Scott Butler, executive director of Material Focus, said: “Everything we’re doing – our research, investment and our campaign – is aimed at making it easier to recycle your electricals.
“We are working with a range of partners to deliver our work and are keen to work with more including businesses and local authorities and re-use organisations.
“The sooner we get our message, ‘recycle your electricals’, to UK householders, the sooner we can stop precious materials from unwanted electricals being lost forever.”
Earlier this month, compliance fee operator the Joint Trade Association (JTA) said an additional £963,000 generated using the WEEE regulations in 2020 would go to supporting the activities of Material Focus.
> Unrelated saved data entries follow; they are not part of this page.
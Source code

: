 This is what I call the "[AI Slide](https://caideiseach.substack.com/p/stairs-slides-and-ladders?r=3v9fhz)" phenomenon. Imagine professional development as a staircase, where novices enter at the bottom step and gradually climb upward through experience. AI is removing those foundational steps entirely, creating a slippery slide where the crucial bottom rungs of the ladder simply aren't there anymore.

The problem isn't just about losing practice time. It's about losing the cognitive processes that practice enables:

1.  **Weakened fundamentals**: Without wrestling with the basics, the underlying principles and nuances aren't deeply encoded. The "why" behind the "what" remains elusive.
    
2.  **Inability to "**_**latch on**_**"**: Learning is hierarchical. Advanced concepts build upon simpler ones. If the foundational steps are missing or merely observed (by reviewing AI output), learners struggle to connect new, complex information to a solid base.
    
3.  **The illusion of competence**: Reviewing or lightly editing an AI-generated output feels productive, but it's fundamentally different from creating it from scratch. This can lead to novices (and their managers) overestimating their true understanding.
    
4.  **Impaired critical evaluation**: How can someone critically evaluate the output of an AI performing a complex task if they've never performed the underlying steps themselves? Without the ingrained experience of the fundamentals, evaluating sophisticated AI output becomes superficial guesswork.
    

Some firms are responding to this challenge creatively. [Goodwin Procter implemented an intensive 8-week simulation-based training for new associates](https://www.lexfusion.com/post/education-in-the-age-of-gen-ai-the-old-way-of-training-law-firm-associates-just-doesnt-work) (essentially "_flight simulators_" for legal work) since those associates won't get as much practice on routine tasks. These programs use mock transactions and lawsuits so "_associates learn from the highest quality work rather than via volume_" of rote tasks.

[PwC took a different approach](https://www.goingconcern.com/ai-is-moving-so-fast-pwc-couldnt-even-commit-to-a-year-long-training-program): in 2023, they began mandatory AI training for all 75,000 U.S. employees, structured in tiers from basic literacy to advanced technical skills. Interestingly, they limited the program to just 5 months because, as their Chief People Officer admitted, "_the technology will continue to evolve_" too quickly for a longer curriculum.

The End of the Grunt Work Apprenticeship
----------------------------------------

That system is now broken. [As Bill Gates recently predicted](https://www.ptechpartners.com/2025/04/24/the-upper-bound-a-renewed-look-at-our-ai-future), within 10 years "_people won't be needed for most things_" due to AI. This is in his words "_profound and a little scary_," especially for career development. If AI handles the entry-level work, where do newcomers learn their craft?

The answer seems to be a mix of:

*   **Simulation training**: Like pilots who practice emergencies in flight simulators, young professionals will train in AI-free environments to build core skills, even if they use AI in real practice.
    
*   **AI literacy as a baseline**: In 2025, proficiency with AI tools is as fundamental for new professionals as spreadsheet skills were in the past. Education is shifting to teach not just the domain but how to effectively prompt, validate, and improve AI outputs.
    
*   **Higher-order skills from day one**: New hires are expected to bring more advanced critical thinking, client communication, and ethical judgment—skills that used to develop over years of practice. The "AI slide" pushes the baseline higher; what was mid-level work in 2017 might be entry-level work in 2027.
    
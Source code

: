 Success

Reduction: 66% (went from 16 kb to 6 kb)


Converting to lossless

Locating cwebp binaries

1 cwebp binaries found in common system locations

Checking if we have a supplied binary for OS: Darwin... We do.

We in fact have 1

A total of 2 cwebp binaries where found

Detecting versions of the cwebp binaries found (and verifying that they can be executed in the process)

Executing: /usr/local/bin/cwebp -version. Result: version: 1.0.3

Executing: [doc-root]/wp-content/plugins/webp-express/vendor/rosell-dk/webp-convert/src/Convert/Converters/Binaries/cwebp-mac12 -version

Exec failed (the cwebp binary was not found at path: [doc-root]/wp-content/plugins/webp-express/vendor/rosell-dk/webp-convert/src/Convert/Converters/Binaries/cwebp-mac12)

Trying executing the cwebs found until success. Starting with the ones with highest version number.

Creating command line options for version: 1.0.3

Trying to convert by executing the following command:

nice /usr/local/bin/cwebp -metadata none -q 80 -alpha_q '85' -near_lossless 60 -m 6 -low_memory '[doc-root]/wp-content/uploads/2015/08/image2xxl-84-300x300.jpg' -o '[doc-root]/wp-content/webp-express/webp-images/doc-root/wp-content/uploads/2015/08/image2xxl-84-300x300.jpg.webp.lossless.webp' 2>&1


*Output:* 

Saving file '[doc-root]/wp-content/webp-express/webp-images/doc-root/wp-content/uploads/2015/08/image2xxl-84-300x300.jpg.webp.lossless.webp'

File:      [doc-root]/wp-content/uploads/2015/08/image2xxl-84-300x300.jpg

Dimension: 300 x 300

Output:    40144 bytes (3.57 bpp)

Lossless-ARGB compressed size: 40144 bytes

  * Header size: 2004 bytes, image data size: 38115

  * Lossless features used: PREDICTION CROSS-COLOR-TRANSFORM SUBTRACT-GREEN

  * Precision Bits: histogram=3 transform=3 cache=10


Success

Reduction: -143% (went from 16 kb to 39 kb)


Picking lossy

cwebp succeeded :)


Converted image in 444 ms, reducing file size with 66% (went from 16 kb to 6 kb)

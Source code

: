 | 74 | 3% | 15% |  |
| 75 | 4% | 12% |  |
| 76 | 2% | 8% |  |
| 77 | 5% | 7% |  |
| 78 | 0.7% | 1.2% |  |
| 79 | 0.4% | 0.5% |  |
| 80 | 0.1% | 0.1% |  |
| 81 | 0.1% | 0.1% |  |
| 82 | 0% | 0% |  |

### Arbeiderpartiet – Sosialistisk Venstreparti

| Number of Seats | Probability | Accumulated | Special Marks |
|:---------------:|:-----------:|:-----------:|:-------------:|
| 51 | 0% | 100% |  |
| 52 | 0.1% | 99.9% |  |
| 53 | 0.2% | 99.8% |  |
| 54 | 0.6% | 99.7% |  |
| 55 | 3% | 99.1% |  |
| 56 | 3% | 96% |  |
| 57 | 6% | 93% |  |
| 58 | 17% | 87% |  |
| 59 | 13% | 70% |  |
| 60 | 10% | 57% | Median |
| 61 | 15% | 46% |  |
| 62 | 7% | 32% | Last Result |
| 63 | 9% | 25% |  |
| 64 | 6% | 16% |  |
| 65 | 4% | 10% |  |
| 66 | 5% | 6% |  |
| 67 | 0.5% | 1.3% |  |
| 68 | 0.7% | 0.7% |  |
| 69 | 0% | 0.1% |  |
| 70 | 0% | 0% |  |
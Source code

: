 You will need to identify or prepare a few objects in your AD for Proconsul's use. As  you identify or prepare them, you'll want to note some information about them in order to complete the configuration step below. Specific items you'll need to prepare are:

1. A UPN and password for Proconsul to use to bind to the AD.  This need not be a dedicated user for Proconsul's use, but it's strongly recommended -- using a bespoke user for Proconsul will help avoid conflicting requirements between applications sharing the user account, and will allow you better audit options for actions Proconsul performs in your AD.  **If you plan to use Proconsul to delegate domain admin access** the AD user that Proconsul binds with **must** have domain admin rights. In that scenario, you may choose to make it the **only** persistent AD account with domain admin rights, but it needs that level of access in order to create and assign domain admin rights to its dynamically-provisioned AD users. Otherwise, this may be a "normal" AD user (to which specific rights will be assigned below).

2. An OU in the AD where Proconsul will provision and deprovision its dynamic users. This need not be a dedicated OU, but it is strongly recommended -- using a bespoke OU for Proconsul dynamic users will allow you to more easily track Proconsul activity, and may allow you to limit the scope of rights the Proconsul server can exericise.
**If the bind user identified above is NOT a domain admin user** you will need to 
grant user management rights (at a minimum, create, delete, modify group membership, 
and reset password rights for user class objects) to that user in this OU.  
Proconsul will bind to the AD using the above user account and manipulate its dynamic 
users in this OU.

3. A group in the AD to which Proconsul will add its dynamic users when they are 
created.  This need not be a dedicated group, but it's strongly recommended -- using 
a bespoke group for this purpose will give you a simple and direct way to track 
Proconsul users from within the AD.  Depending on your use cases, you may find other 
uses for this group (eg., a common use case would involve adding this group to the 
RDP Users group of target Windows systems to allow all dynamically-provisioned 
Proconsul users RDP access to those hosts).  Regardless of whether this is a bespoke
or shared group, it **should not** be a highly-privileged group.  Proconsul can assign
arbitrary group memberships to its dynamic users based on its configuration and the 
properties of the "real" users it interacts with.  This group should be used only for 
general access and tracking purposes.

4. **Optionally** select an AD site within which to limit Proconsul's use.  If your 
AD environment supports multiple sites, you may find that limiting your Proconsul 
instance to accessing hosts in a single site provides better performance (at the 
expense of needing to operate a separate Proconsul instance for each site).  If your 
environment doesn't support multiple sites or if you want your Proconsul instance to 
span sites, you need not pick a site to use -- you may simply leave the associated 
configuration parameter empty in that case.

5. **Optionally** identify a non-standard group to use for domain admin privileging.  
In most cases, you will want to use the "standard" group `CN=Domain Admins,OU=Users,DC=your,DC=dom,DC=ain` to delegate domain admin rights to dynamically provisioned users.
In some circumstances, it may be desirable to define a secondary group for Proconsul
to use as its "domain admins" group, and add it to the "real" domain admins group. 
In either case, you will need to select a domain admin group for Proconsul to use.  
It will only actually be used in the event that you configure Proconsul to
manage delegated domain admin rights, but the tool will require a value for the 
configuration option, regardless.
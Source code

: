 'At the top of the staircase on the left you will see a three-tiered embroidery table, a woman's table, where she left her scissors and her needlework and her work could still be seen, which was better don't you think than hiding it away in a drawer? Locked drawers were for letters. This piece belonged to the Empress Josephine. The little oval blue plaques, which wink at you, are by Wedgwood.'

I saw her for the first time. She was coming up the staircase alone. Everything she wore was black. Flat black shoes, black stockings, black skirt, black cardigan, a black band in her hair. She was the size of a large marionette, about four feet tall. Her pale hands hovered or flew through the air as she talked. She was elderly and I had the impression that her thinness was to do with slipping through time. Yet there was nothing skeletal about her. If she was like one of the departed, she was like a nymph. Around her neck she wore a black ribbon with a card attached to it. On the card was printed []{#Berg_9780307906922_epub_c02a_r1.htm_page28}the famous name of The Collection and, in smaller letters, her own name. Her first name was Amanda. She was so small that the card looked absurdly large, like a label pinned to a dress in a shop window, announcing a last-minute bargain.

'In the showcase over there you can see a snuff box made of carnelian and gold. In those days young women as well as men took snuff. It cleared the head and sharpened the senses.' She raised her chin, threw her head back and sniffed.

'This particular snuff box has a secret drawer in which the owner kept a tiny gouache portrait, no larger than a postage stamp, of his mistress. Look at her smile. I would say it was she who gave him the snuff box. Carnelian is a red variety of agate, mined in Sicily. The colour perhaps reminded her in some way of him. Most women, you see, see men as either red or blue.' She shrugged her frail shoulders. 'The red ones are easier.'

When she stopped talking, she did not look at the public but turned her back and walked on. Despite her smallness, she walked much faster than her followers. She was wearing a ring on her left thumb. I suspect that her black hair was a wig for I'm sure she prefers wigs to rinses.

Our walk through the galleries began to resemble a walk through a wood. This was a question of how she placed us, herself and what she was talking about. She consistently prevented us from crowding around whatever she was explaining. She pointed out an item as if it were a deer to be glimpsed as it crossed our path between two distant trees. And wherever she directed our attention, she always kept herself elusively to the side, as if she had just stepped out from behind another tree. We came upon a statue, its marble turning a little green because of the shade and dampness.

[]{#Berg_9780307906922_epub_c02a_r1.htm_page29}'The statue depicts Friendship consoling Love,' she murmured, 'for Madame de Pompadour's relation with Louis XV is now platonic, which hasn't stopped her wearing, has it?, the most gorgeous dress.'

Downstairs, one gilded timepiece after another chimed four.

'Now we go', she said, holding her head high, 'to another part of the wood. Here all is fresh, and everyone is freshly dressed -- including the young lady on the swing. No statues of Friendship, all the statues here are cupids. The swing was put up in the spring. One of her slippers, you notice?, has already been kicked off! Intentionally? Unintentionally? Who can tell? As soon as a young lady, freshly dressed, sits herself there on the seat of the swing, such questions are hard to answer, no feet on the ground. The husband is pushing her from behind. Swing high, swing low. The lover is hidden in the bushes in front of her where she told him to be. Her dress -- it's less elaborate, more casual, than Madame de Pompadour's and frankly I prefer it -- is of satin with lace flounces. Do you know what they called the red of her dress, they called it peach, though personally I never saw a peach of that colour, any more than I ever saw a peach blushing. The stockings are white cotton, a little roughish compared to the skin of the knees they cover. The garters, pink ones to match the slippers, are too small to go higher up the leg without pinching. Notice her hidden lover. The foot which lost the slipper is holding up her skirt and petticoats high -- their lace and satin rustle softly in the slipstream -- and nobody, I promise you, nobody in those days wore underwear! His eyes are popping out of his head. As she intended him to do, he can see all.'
During 2020, Material Focus funded nine technical research projects which examined the barriers to reusing and recycling electricals.
It found 155,000 tonnes of WEEE was thrown away in general household waste each year, 527 million unwanted electrical items are hoarded in UK homes, and more than 50% of people who bin their old electricals claim they do so because they do not know where or how to recycle them.
Material Focus invested in 18 local authority and re-use organisations in 2020, giving 2 million more people the ability to recycle and donate their electricals more easily.
In July 2020, the not-for-profit organisation gave £2.5 million in Covid-19 support packages to help UK electrical recycling facilities and reuse organisations stay open during lockdown (see letsrecycle.com story). It says more than 340,000 items were recycled and refurbished as a result.
Material Focus’s partners in 2020 included local authorities, businesses, re-use organisations, waste and recycling companies, government and politicians, and schools.
It created a new website with a ‘Recycling Locator’ in April 2020, offering information on 2,500 reuse and recycling points. The website received more than 120,000 visits in just eight months, Material Focus says.
Hypnocat, Material Focus’s recycling-obsessed feline mascot, was launched in June 2020 to hypnotise the nation into recycling their electricals. He appeared in paid advertising in 33 areas across the UK, which Material Focus claims led to a 100% uplift in kerbside recycling in Reading.
The not-for-profit organisation worked with a range of experts and celebrities including model and environmentalist Lily Cole, Moneybox and personal finance expert Paul Lewis and former Blue Peter presenter Konnie Huq to deliver its campaign message to the media. The PR campaign led to more than 230 pieces of media coverage including in the BBC and Forbes, Material Focus says.